Stored data
▼

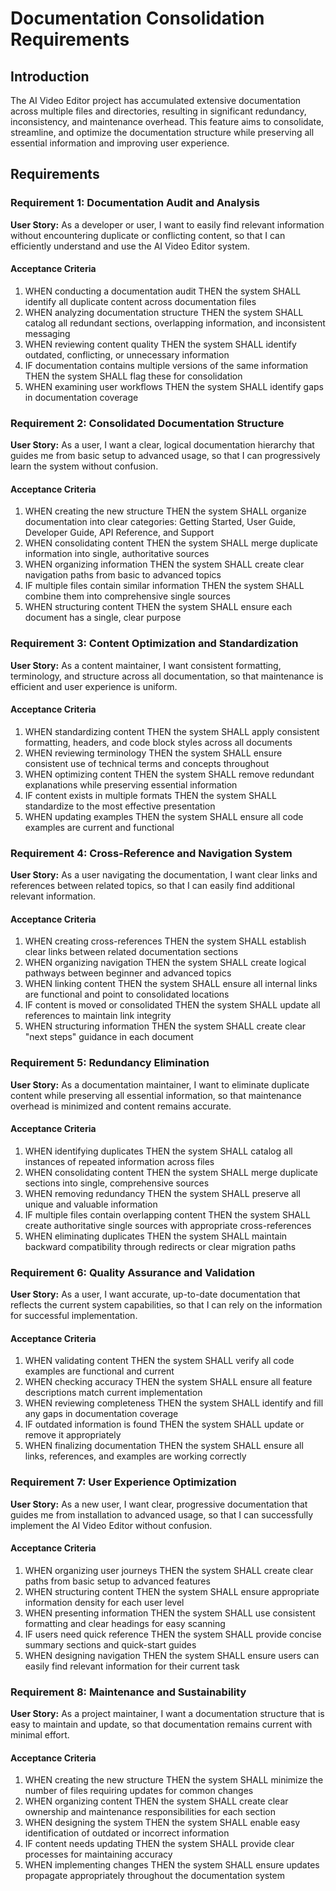 # Documentation Consolidation Requirements

## Introduction

The AI Video Editor project has accumulated extensive documentation across multiple files and directories, resulting in significant redundancy, inconsistency, and maintenance overhead. This feature aims to consolidate, streamline, and optimize the documentation structure while preserving all essential information and improving user experience.

## Requirements

### Requirement 1: Documentation Audit and Analysis

**User Story:** As a developer or user, I want to easily find relevant information without encountering duplicate or conflicting content, so that I can efficiently understand and use the AI Video Editor system.

#### Acceptance Criteria

1. WHEN conducting a documentation audit THEN the system SHALL identify all duplicate content across documentation files
2. WHEN analyzing documentation structure THEN the system SHALL catalog all redundant sections, overlapping information, and inconsistent messaging
3. WHEN reviewing content quality THEN the system SHALL identify outdated, conflicting, or unnecessary information
4. IF documentation contains multiple versions of the same information THEN the system SHALL flag these for consolidation
5. WHEN examining user workflows THEN the system SHALL identify gaps in documentation coverage

### Requirement 2: Consolidated Documentation Structure

**User Story:** As a user, I want a clear, logical documentation hierarchy that guides me from basic setup to advanced usage, so that I can progressively learn the system without confusion.

#### Acceptance Criteria

1. WHEN creating the new structure THEN the system SHALL organize documentation into clear categories: Getting Started, User Guide, Developer Guide, API Reference, and Support
2. WHEN consolidating content THEN the system SHALL merge duplicate information into single, authoritative sources
3. WHEN organizing information THEN the system SHALL create clear navigation paths from basic to advanced topics
4. IF multiple files contain similar information THEN the system SHALL combine them into comprehensive single sources
5. WHEN structuring content THEN the system SHALL ensure each document has a single, clear purpose

### Requirement 3: Content Optimization and Standardization

**User Story:** As a content maintainer, I want consistent formatting, terminology, and structure across all documentation, so that maintenance is efficient and user experience is uniform.

#### Acceptance Criteria

1. WHEN standardizing content THEN the system SHALL apply consistent formatting, headers, and code block styles across all documents
2. WHEN reviewing terminology THEN the system SHALL ensure consistent use of technical terms and concepts throughout
3. WHEN optimizing content THEN the system SHALL remove redundant explanations while preserving essential information
4. IF content exists in multiple formats THEN the system SHALL standardize to the most effective presentation
5. WHEN updating examples THEN the system SHALL ensure all code examples are current and functional

### Requirement 4: Cross-Reference and Navigation System

**User Story:** As a user navigating the documentation, I want clear links and references between related topics, so that I can easily find additional relevant information.

#### Acceptance Criteria

1. WHEN creating cross-references THEN the system SHALL establish clear links between related documentation sections
2. WHEN organizing navigation THEN the system SHALL create logical pathways between beginner and advanced topics
3. WHEN linking content THEN the system SHALL ensure all internal links are functional and point to consolidated locations
4. IF content is moved or consolidated THEN the system SHALL update all references to maintain link integrity
5. WHEN structuring information THEN the system SHALL create clear "next steps" guidance in each document

### Requirement 5: Redundancy Elimination

**User Story:** As a documentation maintainer, I want to eliminate duplicate content while preserving all essential information, so that maintenance overhead is minimized and content remains accurate.

#### Acceptance Criteria

1. WHEN identifying duplicates THEN the system SHALL catalog all instances of repeated information across files
2. WHEN consolidating content THEN the system SHALL merge duplicate sections into single, comprehensive sources
3. WHEN removing redundancy THEN the system SHALL preserve all unique and valuable information
4. IF multiple files contain overlapping content THEN the system SHALL create authoritative single sources with appropriate cross-references
5. WHEN eliminating duplicates THEN the system SHALL maintain backward compatibility through redirects or clear migration paths

### Requirement 6: Quality Assurance and Validation

**User Story:** As a user, I want accurate, up-to-date documentation that reflects the current system capabilities, so that I can rely on the information for successful implementation.

#### Acceptance Criteria

1. WHEN validating content THEN the system SHALL verify all code examples are functional and current
2. WHEN checking accuracy THEN the system SHALL ensure all feature descriptions match current implementation
3. WHEN reviewing completeness THEN the system SHALL identify and fill any gaps in documentation coverage
4. IF outdated information is found THEN the system SHALL update or remove it appropriately
5. WHEN finalizing documentation THEN the system SHALL ensure all links, references, and examples are working correctly

### Requirement 7: User Experience Optimization

**User Story:** As a new user, I want clear, progressive documentation that guides me from installation to advanced usage, so that I can successfully implement the AI Video Editor without confusion.

#### Acceptance Criteria

1. WHEN organizing user journeys THEN the system SHALL create clear paths from basic setup to advanced features
2. WHEN structuring content THEN the system SHALL ensure appropriate information density for each user level
3. WHEN presenting information THEN the system SHALL use consistent formatting and clear headings for easy scanning
4. IF users need quick reference THEN the system SHALL provide concise summary sections and quick-start guides
5. WHEN designing navigation THEN the system SHALL ensure users can easily find relevant information for their current task

### Requirement 8: Maintenance and Sustainability

**User Story:** As a project maintainer, I want a documentation structure that is easy to maintain and update, so that documentation remains current with minimal effort.

#### Acceptance Criteria

1. WHEN creating the new structure THEN the system SHALL minimize the number of files requiring updates for common changes
2. WHEN organizing content THEN the system SHALL create clear ownership and maintenance responsibilities for each section
3. WHEN designing the system THEN the system SHALL enable easy identification of outdated or incorrect information
4. IF content needs updating THEN the system SHALL provide clear processes for maintaining accuracy
5. WHEN implementing changes THEN the system SHALL ensure updates propagate appropriately throughout the documentation system
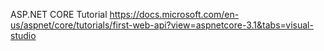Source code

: ﻿ASP.NET CORE Tutorial
https://docs.microsoft.com/en-us/aspnet/core/tutorials/first-web-api?view=aspnetcore-3.1&tabs=visual-studio
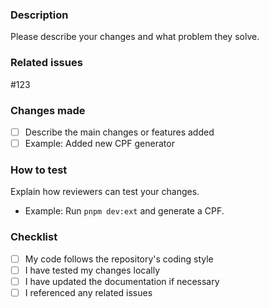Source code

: ### Description 
Please describe your changes and what problem they solve.

### Related issues
#123

### Changes made
- [ ] Describe the main changes or features added
- [ ] Example: Added new CPF generator

### How to test
Explain how reviewers can test your changes.
- Example: Run `pnpm dev:ext` and generate a CPF.

### Checklist
- [ ] My code follows the repository's coding style
- [ ] I have tested my changes locally
- [ ] I have updated the documentation if necessary
- [ ] I referenced any related issues
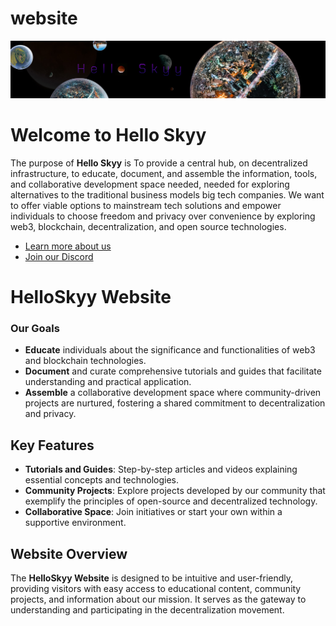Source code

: # website

![Logo](/assets/frame_002.jpg)

# Welcome to Hello Skyy

The purpose of **Hello Skyy** is To provide a central hub, on decentralized infrastructure, to educate, document, and assemble the information, tools, and collaborative development space needed, needed for exploring alternatives to the traditional business models big tech companies. We want to offer viable options to mainstream tech solutions and empower individuals to choose freedom and privacy over convenience by exploring web3, blockchain, decentralization, and open source technologies.

- [Learn more about us](https://web.helloskyy.io)
- [Join our Discord](https://discord.io/techdufus)

# HelloSkyy Website

### Our Goals

- **Educate** individuals about the significance and functionalities of web3 and blockchain technologies.
- **Document** and curate comprehensive tutorials and guides that facilitate understanding and practical application.
- **Assemble** a collaborative development space where community-driven projects are nurtured, fostering a shared commitment to decentralization and privacy.

## Key Features

- **Tutorials and Guides**: Step-by-step articles and videos explaining essential concepts and technologies.
- **Community Projects**: Explore projects developed by our community that exemplify the principles of open-source and decentralized technology.
- **Collaborative Space**: Join initiatives or start your own within a supportive environment.

## Website Overview

The **HelloSkyy Website** is designed to be intuitive and user-friendly, providing visitors with easy access to educational content, community projects, and information about our mission. It serves as the gateway to understanding and participating in the decentralization movement.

▲

**WHAT YOU WILL DO:**
Would you please copy exactly the part of the entries above that begins at the line containing "### Requirement 6: Quality" and ends at the line containing "1. WHEN validating", both lines included?

**ANSWER TO THIS PROBLEM:**
### Requirement 6: Quality Assurance and Validation

**User Story:** As a user, I want accurate, up-to-date documentation that reflects the current system capabilities, so that I can rely on the information for successful implementation.

#### Acceptance Criteria

1. WHEN validating content THEN the system SHALL verify all code examples are functional and current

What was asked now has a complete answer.